MATLAB only supports the compressed sparse column matrix format. While this could be accommodated by a transposition flag in the Toast sparse matrix class, MATLAB in addition uses a storage format for complex data types that is incompatible with the Toast format, necessitating the conversion of data structures at the Toast-MATLAB interface, which makes the Toast-MATLAB interface slightly less efficient than PYTHON.

4.9.

Visualization Tools

Both MATLAB and PYTHON provide visualization tools that can be utilized in connection with Toast functionality to display mesh geometry and results. MATLAB provides a toastShowMesh function to display 2-D and 3-D meshes and nodal funtions interpolated over the mesh area or surface. In addition, Toast can write out mesh geometries and nodal solutions in visualization toolkit (VTK) format, which can be visualized in a variety of standard tools. Figure 8 shows the surface of a head mesh exported from Toast and displayed in the MayaVi2 Data Visualizer.

Fig. 8

Head mesh exported to VTK format and displayed in MayaVi2 Data Visualizer.

JBO_19_4_040801_f008.png

5.

Usage Examples

In this section, we demonstrate the functionality of the Toast suite by presenting script examples for forward and inverse DOT solvers in MATLAB and PYTHON.

5.1.

DOT Forward Solver

We consider the problem of computing the complex photon density field ϕ(r,ω) in Eq. (1) in a complex head mesh using the Toast-MATLAB toolbox.
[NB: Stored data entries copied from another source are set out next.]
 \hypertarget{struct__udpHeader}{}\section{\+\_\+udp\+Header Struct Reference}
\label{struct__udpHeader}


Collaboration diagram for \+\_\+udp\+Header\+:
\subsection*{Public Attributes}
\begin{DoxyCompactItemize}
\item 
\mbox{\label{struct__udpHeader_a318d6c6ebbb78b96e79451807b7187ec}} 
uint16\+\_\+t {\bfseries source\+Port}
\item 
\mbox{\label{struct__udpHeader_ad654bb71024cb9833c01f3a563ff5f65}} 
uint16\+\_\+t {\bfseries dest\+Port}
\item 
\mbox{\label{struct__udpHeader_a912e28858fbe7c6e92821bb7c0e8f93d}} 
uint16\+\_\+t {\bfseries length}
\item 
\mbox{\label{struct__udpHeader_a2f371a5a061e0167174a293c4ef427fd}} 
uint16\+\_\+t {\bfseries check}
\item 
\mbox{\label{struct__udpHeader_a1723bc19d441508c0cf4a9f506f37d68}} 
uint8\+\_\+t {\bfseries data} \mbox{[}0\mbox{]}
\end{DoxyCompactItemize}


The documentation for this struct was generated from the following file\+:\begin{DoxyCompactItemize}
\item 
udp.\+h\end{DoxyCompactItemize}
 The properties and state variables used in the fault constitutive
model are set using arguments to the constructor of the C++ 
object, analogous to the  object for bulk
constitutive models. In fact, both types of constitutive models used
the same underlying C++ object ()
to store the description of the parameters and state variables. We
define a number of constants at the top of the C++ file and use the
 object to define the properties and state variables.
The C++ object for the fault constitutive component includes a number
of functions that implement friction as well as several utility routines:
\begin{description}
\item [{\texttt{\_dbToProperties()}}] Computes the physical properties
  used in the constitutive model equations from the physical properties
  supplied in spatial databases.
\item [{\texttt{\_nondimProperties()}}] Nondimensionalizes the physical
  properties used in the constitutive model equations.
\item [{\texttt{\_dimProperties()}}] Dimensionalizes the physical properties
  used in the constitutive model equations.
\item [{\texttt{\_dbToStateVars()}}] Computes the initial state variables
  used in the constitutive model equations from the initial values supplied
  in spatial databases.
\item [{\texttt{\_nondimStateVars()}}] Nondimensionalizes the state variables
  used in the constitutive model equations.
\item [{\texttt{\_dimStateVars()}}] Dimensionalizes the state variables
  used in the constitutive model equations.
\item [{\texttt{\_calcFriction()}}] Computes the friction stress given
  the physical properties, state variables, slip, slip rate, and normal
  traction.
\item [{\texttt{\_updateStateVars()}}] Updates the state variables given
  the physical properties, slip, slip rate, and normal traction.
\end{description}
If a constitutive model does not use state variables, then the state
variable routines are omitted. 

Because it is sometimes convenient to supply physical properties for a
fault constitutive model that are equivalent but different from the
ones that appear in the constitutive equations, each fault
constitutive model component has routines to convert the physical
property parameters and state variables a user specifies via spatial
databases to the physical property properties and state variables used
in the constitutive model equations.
A schematic of the data components comprising the forward problem is shown in Fig. 9, including the definition of the mesh geometry from node coordinates and element connectivity graph, the definition of source and boundary projection operators and the nodal parameter distribution. The forward solver uses this information to assemble the system matrices of the FEM problem, the right-hand sides and boundary operators. Using an appropriate preconditioned linear solver, the resulting fields and boundary data can be computed.

Fig. 9

Layout of the Toast forward solver. The mesh object, together with parameter distributions provided as nodal coefficients, source and boundary conditions is used to construct the FEM linear system.

JBO_19_4_040801_f009.png

The problem geometry is represented in a Mesh class which acts as a container for element and node coordinate lists, it maintains the mapping from individual element to global DOF, and provides methods for querying the sparsity structure of the global system matrices and their assembly. Toast only contains limited support for mesh generation, but can import meshes generated from external meshing tools, which can then be saved in Toast format. Access to the mesh geometry and integration methods in the MATLAB-Toast framework is provided via the toastMesh class. A mesh object may be loaded from a file, or constructed on the fly, and then can be queried with the Data method to extract node coordinates and element connectivity graph:

mesh = toastMesh(‘head.msh’); % read mesh from file

[nd elidx eltp] = mesh.Data;  % get mesh geometry

nnd = size(nd,1);        % node count

nel = size(elidx,1);      % element count

mesh.Display;          % display the mesh

The Data method retrieves the node (nd) and element arrays (elidx), together with an element type list (eltp). The Display command shows the mesh geometry in a 3-D surface plot. An example mesh view for a head mesh with internal structure is shown in Fig. 10.

Fig. 10

MATLAB mesh viewer: Visualization of region interfaces for skin, skull, gray and white matter of a volume mesh of the head.

JBO_19_4_040801_f010.png

To perform the system matrix assembly for the DOT forward problem in Eq. (7), we now define an empty sparse matrix to hold the DOT stiffness matrix, and loop over all mesh elements to compute the element integrals in Eq. (8), before mapping them to the global DOF:

smat = sparse(nnd,nnd);

for i=1:nel

 el = mesh.Elmat(i);   % extract element object

 idx = el.Dof;      % local->global DOF mapping

 Kel = el.Mat(‘PDD’,kap);   % diffusion term

 Cel = el.Mat(‘PFF’,mua);   % absorption term

 Bel = omega*el.Mat(‘FF’);   % frequency term

 Ael = hmesh.Elmat(el,’BndPFF’,zeta); % bnd term

 % assemble into global stiffness matrix

 smat(idx,idx) = smat(idx,idx) +…

  Kel + Cel + Ael + 1i*Bel;

end

Where mua, kap, and zeta are the nodal coefficient vectors of the parameter distributions of the DOT forward problem, and omega is the modulation frequency. Instead of computing the integrals per element and assembling them manually into the global stiffness matrix, Toast also allows to assemble each global matrix component in a single step with the SysmatComponent method, performing the mapping from local to global DOF in the library core:

K = hmesh.SysmatComponent (‘PDD’, kap);

C = hmesh.SysmatComponent (‘PFF’, mua);

B = omega*hmesh.SysmatComponent (‘FF’);

A = hmesh.SysmatComponent (‘BndPFF’, zeta);

smat = K + C + A + 1i*B;

As an additional level of abstraction, Toast also provides a convenience function, dotSysmat that simplifies the matrix assembly specifically for the DOT problem to a single function call:

smat = dotSysmat(hmesh,mua,mus,ref,omega);

where mua, mus, and ref are the nodal absoption, scattering, and refractive index coefficient vectors.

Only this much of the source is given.